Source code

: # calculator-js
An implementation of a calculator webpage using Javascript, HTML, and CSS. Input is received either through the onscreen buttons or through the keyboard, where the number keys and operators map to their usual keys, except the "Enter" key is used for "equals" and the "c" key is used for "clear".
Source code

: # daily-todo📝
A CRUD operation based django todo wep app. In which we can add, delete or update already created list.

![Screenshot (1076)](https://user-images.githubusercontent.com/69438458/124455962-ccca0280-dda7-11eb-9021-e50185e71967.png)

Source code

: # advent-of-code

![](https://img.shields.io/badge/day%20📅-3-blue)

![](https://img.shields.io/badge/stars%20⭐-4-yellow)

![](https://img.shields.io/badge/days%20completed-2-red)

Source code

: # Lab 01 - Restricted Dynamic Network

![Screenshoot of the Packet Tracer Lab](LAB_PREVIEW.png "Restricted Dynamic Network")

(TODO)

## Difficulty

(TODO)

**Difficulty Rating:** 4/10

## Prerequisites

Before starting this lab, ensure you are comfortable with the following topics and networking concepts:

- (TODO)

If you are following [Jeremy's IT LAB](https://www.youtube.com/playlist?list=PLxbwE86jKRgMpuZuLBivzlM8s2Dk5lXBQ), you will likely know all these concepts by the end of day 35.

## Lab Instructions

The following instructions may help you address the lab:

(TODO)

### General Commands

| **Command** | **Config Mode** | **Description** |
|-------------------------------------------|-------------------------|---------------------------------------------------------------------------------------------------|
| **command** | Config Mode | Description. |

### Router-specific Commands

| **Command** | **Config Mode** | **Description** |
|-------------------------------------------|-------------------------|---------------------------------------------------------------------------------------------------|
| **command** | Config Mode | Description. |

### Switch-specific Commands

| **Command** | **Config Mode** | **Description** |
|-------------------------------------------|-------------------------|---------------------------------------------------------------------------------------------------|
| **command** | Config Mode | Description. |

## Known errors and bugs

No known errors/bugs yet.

▶ **Task**
Select every line of the records holding the string "Dynamic".

▶ **Task result**
: # Lab 01 - Restricted Dynamic Network
![Screenshoot of the Packet Tracer Lab](LAB_PREVIEW.png "Restricted Dynamic Network")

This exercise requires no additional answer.